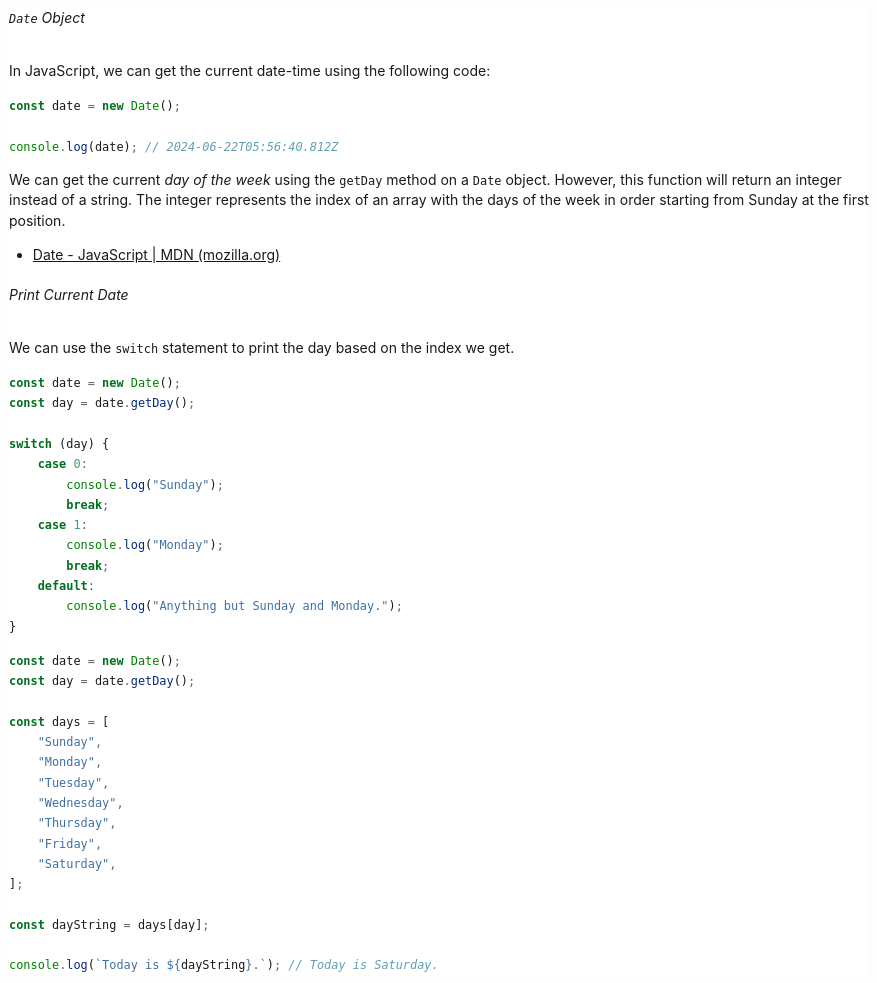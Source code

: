 ###### `Date` Object

In JavaScript, we can get the current date-time using the following code:

```javascript
const date = new Date();

console.log(date); // 2024-06-22T05:56:40.812Z
```

We can get the current _day of the week_ using the `getDay` method on a `Date`
object. However, this function will return an integer instead of a string. The
integer represents the index of an array with the days of the week in order
starting from Sunday at the first position.

-   [Date - JavaScript | MDN (mozilla.org)](https://developer.mozilla.org/en-US/docs/Web/JavaScript/Reference/Global_Objects/Date)

###### Print Current Date

We can use the `switch` statement to print the day based on the index we get.

```javascript
const date = new Date();
const day = date.getDay();

switch (day) {
    case 0:
        console.log("Sunday");
        break;
    case 1:
        console.log("Monday");
        break;
    default:
        console.log("Anything but Sunday and Monday.");
}
```

```javascript
const date = new Date();
const day = date.getDay();

const days = [
    "Sunday",
    "Monday",
    "Tuesday",
    "Wednesday",
    "Thursday",
    "Friday",
    "Saturday",
];

const dayString = days[day];

console.log(`Today is ${dayString}.`); // Today is Saturday.
```

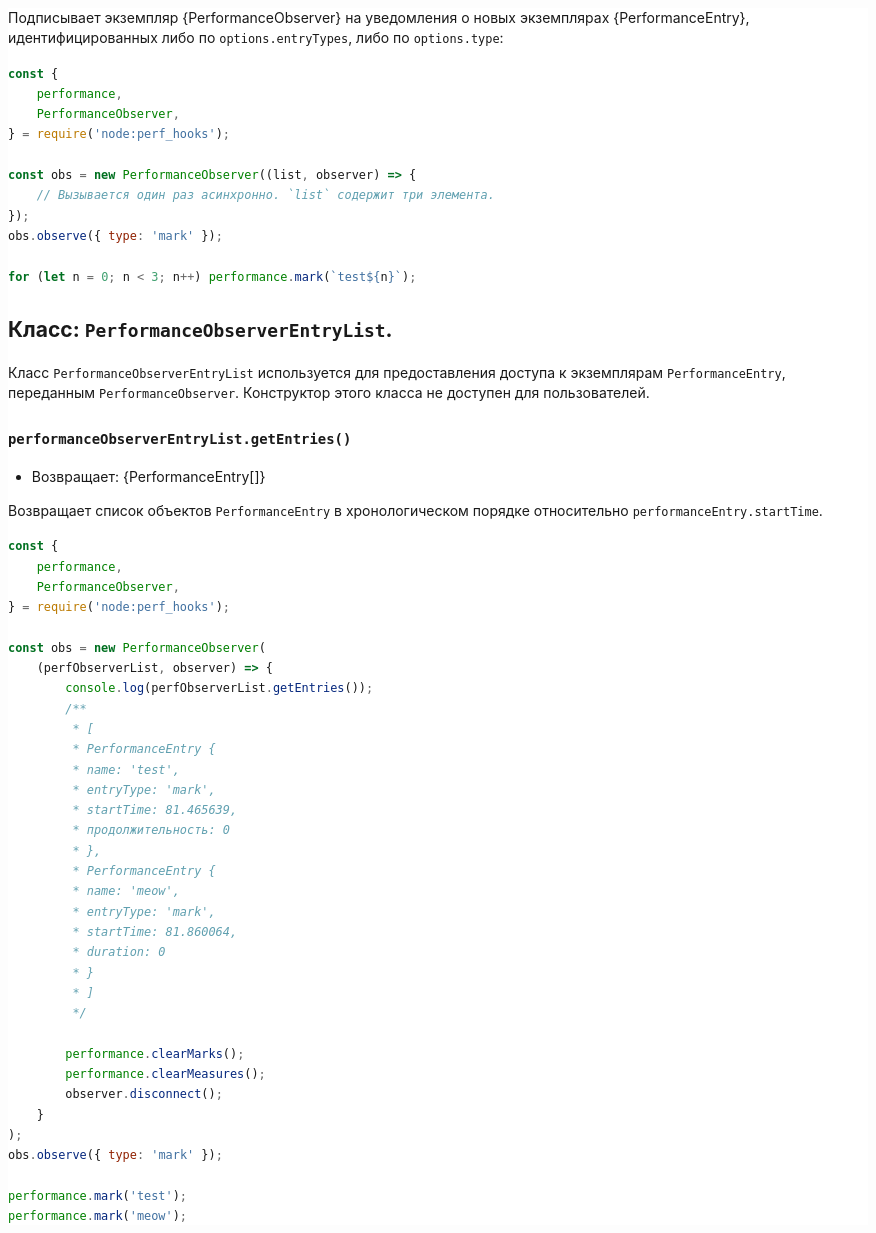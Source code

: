 Подписывает экземпляр {PerformanceObserver} на уведомления о новых экземплярах {PerformanceEntry}, идентифицированных либо по `options.entryTypes`, либо по `options.type`:

```js
const {
    performance,
    PerformanceObserver,
} = require('node:perf_hooks');

const obs = new PerformanceObserver((list, observer) => {
    // Вызывается один раз асинхронно. `list` содержит три элемента.
});
obs.observe({ type: 'mark' });

for (let n = 0; n < 3; n++) performance.mark(`test${n}`);
```

## Класс: `PerformanceObserverEntryList`.

Класс `PerformanceObserverEntryList` используется для предоставления доступа к экземплярам `PerformanceEntry`, переданным `PerformanceObserver`. Конструктор этого класса не доступен для пользователей.

### `performanceObserverEntryList.getEntries()`

-   Возвращает: {PerformanceEntry\[\]}

Возвращает список объектов `PerformanceEntry` в хронологическом порядке относительно `performanceEntry.startTime`.

```js
const {
    performance,
    PerformanceObserver,
} = require('node:perf_hooks');

const obs = new PerformanceObserver(
    (perfObserverList, observer) => {
        console.log(perfObserverList.getEntries());
        /**
         * [
         * PerformanceEntry {
         * name: 'test',
         * entryType: 'mark',
         * startTime: 81.465639,
         * продолжительность: 0
         * },
         * PerformanceEntry {
         * name: 'meow',
         * entryType: 'mark',
         * startTime: 81.860064,
         * duration: 0
         * }
         * ]
         */

        performance.clearMarks();
        performance.clearMeasures();
        observer.disconnect();
    }
);
obs.observe({ type: 'mark' });

performance.mark('test');
performance.mark('meow');
```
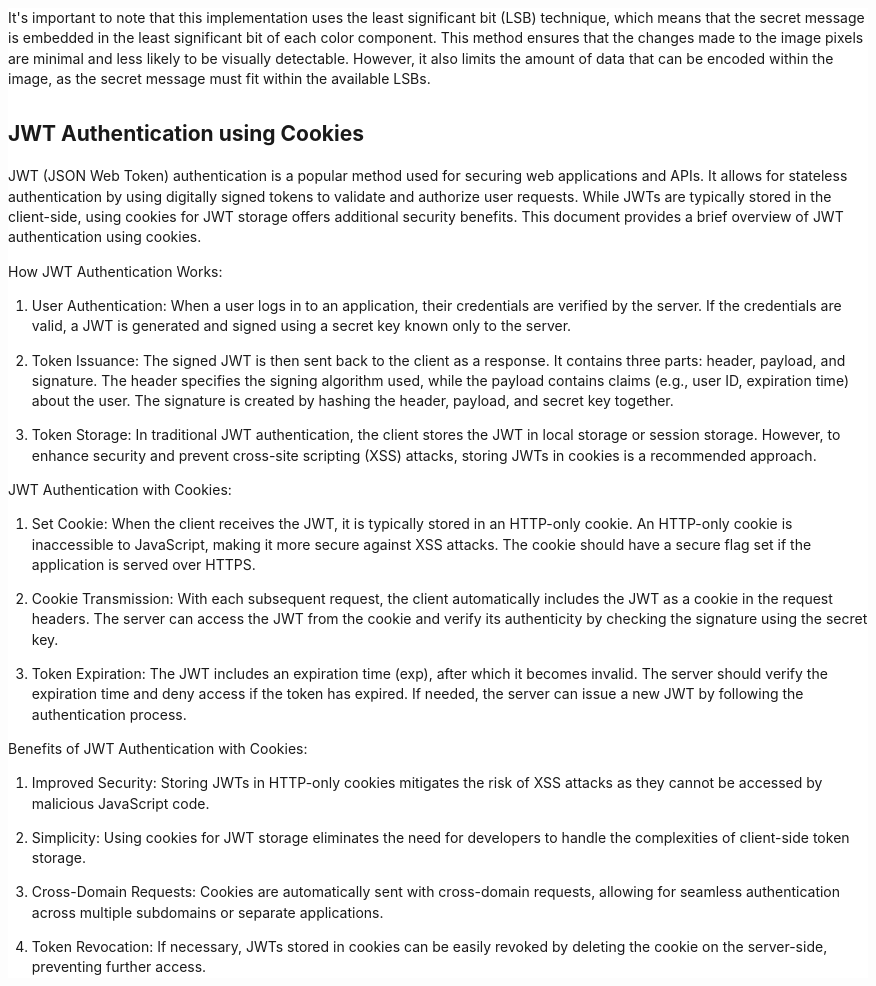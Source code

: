 It's important to note that this implementation uses the least significant bit (LSB) technique, which means that the secret message is embedded in the least significant bit of each color component. This method ensures that the changes made to the image pixels are minimal and less likely to be visually detectable. However, it also limits the amount of data that can be encoded within the image, as the secret message must fit within the available LSBs.


## JWT Authentication using Cookies

JWT (JSON Web Token) authentication is a popular method used for securing web applications and APIs. It allows for stateless authentication by using digitally signed tokens to validate and authorize user requests. While JWTs are typically stored in the client-side, using cookies for JWT storage offers additional security benefits. This document provides a brief overview of JWT authentication using cookies.

How JWT Authentication Works:

1. User Authentication: When a user logs in to an application, their credentials are verified by the server. If the credentials are valid, a JWT is generated and signed using a secret key known only to the server.

1. Token Issuance: The signed JWT is then sent back to the client as a response. It contains three parts: header, payload, and signature. The header specifies the signing algorithm used, while the payload contains claims (e.g., user ID, expiration time) about the user. The signature is created by hashing the header, payload, and secret key together.

1. Token Storage: In traditional JWT authentication, the client stores the JWT in local storage or session storage. However, to enhance security and prevent cross-site scripting (XSS) attacks, storing JWTs in cookies is a recommended approach.

JWT Authentication with Cookies:

1. Set Cookie: When the client receives the JWT, it is typically stored in an HTTP-only cookie. An HTTP-only cookie is inaccessible to JavaScript, making it more secure against XSS attacks. The cookie should have a secure flag set if the application is served over HTTPS.

1. Cookie Transmission: With each subsequent request, the client automatically includes the JWT as a cookie in the request headers. The server can access the JWT from the cookie and verify its authenticity by checking the signature using the secret key.

1. Token Expiration: The JWT includes an expiration time (exp), after which it becomes invalid. The server should verify the expiration time and deny access if the token has expired. If needed, the server can issue a new JWT by following the authentication process.

Benefits of JWT Authentication with Cookies:

1. Improved Security: Storing JWTs in HTTP-only cookies mitigates the risk of XSS attacks as they cannot be accessed by malicious JavaScript code.

1. Simplicity: Using cookies for JWT storage eliminates the need for developers to handle the complexities of client-side token storage.

1. Cross-Domain Requests: Cookies are automatically sent with cross-domain requests, allowing for seamless authentication across multiple subdomains or separate applications.

1. Token Revocation: If necessary, JWTs stored in cookies can be easily revoked by deleting the cookie on the server-side, preventing further access.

+-------+

__Work request__: Go through the listing and copy each line that includes the string "Monday".

__Result__:
        console.log("Monday");
        console.log("Anything but Sunday and Monday.");
    "Monday",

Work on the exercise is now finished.